%%
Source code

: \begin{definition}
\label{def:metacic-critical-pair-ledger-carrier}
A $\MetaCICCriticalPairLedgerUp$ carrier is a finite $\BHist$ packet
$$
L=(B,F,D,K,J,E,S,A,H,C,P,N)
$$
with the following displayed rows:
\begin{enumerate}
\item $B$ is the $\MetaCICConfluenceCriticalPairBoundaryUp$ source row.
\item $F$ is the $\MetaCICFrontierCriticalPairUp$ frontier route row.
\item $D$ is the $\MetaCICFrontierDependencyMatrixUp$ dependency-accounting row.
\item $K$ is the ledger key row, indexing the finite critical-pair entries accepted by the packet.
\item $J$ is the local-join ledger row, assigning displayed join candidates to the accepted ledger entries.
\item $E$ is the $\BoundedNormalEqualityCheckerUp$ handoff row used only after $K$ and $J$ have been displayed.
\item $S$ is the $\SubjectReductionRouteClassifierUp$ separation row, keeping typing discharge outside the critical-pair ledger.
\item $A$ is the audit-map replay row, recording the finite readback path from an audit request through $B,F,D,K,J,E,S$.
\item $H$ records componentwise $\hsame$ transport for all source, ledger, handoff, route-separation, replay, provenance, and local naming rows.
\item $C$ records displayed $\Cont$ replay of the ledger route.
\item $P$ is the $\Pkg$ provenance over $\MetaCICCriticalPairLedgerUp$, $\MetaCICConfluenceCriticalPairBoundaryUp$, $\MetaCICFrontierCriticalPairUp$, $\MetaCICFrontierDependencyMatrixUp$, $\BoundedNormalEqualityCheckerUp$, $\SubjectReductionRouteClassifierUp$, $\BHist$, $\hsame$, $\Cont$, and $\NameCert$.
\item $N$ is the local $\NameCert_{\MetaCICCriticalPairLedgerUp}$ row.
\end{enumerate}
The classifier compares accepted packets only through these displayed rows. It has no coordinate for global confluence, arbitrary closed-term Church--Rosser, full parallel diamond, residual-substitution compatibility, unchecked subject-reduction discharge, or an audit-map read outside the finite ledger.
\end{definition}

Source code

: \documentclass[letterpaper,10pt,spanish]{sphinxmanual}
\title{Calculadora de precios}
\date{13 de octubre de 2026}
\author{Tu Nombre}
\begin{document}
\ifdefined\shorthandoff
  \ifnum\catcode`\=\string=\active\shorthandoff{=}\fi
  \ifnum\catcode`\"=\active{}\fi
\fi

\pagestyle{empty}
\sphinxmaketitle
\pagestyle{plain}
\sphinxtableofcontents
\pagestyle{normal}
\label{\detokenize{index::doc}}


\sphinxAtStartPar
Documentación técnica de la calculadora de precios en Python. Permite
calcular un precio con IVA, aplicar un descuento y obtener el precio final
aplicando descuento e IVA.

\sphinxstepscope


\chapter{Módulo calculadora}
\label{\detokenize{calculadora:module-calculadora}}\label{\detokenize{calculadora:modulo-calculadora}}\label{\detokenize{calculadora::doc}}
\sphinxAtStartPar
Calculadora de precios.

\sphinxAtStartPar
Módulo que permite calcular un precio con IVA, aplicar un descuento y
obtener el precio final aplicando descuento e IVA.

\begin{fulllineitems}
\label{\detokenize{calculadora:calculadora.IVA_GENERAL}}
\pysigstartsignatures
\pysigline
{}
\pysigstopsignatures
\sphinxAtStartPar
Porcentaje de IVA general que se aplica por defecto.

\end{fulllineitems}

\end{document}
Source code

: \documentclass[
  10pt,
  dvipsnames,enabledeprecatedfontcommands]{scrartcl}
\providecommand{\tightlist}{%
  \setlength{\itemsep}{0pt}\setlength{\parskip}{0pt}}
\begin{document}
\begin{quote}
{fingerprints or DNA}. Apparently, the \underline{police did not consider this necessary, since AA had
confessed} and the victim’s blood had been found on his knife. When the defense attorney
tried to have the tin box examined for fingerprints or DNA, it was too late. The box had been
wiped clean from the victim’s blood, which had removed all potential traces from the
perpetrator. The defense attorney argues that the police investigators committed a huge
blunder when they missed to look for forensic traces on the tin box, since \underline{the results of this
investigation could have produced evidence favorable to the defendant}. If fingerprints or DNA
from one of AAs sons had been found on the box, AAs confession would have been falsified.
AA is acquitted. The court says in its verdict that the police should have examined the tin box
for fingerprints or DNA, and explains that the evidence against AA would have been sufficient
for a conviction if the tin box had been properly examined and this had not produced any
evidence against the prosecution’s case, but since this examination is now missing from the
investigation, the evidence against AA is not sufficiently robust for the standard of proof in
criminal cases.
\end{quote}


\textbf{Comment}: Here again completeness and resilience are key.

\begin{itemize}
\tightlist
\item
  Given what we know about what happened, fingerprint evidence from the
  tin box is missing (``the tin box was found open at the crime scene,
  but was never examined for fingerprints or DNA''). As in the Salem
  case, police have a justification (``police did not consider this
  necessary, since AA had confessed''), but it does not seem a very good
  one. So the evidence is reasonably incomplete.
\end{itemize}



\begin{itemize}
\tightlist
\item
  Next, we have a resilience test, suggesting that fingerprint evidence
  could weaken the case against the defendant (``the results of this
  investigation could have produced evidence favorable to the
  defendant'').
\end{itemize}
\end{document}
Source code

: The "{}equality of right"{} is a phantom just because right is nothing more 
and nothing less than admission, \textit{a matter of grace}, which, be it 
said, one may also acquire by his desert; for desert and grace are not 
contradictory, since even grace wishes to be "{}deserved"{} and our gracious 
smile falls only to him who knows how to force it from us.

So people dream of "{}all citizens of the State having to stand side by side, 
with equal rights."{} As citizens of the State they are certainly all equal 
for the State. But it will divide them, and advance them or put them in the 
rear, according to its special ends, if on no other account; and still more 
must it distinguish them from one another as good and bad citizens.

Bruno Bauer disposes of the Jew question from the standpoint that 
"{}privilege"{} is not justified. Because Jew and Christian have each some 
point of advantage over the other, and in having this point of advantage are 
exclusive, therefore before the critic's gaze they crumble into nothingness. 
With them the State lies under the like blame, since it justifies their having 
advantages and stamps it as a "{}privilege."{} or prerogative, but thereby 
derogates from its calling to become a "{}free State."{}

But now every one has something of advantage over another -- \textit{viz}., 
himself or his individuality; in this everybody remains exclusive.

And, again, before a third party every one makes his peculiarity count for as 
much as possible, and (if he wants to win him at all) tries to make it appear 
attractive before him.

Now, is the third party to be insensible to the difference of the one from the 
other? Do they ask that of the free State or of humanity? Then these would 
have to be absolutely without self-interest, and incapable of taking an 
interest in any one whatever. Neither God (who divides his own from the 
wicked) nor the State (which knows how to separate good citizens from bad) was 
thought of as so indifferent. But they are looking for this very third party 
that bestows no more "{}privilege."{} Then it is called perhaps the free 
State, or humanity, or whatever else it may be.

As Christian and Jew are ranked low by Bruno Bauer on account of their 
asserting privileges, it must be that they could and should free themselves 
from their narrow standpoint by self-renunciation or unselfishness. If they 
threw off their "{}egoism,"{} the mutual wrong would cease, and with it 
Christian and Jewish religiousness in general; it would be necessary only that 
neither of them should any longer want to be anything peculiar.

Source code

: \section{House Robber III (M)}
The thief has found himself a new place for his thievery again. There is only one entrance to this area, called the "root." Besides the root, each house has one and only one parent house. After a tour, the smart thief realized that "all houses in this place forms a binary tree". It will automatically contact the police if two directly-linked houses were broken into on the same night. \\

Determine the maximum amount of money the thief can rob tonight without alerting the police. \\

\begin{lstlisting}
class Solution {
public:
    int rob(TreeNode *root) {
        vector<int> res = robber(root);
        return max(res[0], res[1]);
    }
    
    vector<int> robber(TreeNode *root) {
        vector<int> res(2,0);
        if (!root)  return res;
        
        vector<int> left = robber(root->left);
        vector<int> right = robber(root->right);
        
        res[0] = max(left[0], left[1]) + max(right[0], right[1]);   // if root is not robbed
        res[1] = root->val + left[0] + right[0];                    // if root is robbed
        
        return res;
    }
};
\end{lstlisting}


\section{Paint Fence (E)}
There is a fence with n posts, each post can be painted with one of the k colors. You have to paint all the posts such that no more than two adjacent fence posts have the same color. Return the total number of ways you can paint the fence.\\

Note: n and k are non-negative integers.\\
%%
The required output is the set of lines from the first line of the data through the line that contains "accepted ledger entries.", transcribed exactly.

Source code

: \begin{definition}
\label{def:metacic-critical-pair-ledger-carrier}
A $\MetaCICCriticalPairLedgerUp$ carrier is a finite $\BHist$ packet
$$
L=(B,F,D,K,J,E,S,A,H,C,P,N)
$$
with the following displayed rows:
\begin{enumerate}
\item $B$ is the $\MetaCICConfluenceCriticalPairBoundaryUp$ source row.
\item $F$ is the $\MetaCICFrontierCriticalPairUp$ frontier route row.
\item $D$ is the $\MetaCICFrontierDependencyMatrixUp$ dependency-accounting row.
\item $K$ is the ledger key row, indexing the finite critical-pair entries accepted by the packet.
\item $J$ is the local-join ledger row, assigning displayed join candidates to the accepted ledger entries.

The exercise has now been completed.